Partili Cumhurbaşkanı Erdoğan başta olmak üzere birçok bakanın, milletvekilinin açıklamalarına bakıldığına kadını aşağılayan ve ayrımcı nitelikte olan söylemlerini görebilmek mümkün. Dolayısıyla eşitliğin fıtrata ters olduğuyla başlayan her konuşma sözleşmeyi en başından geçersiz hale getirmeye yetiyor.

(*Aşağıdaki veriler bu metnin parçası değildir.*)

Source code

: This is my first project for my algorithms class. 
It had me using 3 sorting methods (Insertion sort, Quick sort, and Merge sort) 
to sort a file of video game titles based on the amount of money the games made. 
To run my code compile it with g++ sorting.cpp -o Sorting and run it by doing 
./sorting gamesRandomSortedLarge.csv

Ülkemizde her geçen yıl kadın cinayetlerinin artması kadın düşmanı politikaların bir uzantısıdır. Kadına şiddet ve kadın cinayeti davalarında iyi hal indirimlerinin uygulandığı, Nisan ayında AKP ve MHP milletvekillerinin oylarıyla meclisten geçen infaz düzenlemesiyle kadına yönelik şiddet ve istismar suçlularının cezaevlerinden salıverildiği, kadına şiddetin Diyanet başta olmak üzere birçok gerici aktör tarafından meşrulaştırıldığı bir tabloda kadın cinayetlerinin politik olduğunun altının çizilmesi gerekmektedir. AKP’nin eliyle kurduğu gerici rejimde kadını konumlandırdığı yeri görmeyen, laikliğin ve cumhuriyetin ilkelerinin tasfiye edildiği bir düzlemde gericilikle mücadele etmeyen, toplumun şer’i kanunlar referans alınarak yeniden inşa edilme projesinin karşısında yer almayan kadın mücadelesinin kazanım elde etme şansı bulunmamaktadır. Gelinen noktada, kadın cinayetleri, toplumun kadına bakışını bir resmidir. Bu bakış bizzat iktidar eliyle gerici söylemlerle üretilmiştir. Kadınları ikincil sınıf olarak gören, kadının toplumsal rolünü aile içinde yeniden üretim süreçleriyle tanımlayan gerici rejimle kadın erkek eşitliğini, laikliği, aydınlanmayı savunarak baş edebiliriz. Anneliği kutsayarak, kadını itaatkar eş olarak kodlayıp toplumsal alandan uzaklaştırıp eve hapseden bu düzenle hesaplaşılmalıdır.
Her gün bir kadını katleden ve binlercesini de bu korkuyla yaşatan çürümüş düzenin ta kendisidir. Bu ülkenin ilerici kadınları olarak iktidarın gerici politikalarını kabul etmediğimizi, toplumsal yaşamdaki varlık mücadelemizi sürdüreceğimizi, kadınları korumayan ve uygulanmayan yasaların takipçisi olacağımızın sözünü veriyoruz. İktidar İstanbul Sözleşmesinden çekilmenin halkın talebi olduğu yalanını söyleyedursun biz sözleşmeden ülkemizin imzasının çekilmesini kabul etmediğimizi, kadına şiddetin meşrulaştırılmasına izin vermeyeceğimizi söylemeye devam ediyoruz. Bu karanlık tabloda İstanbul Sözleşmesinden çekilmek kadına şiddeti onaylamaktır!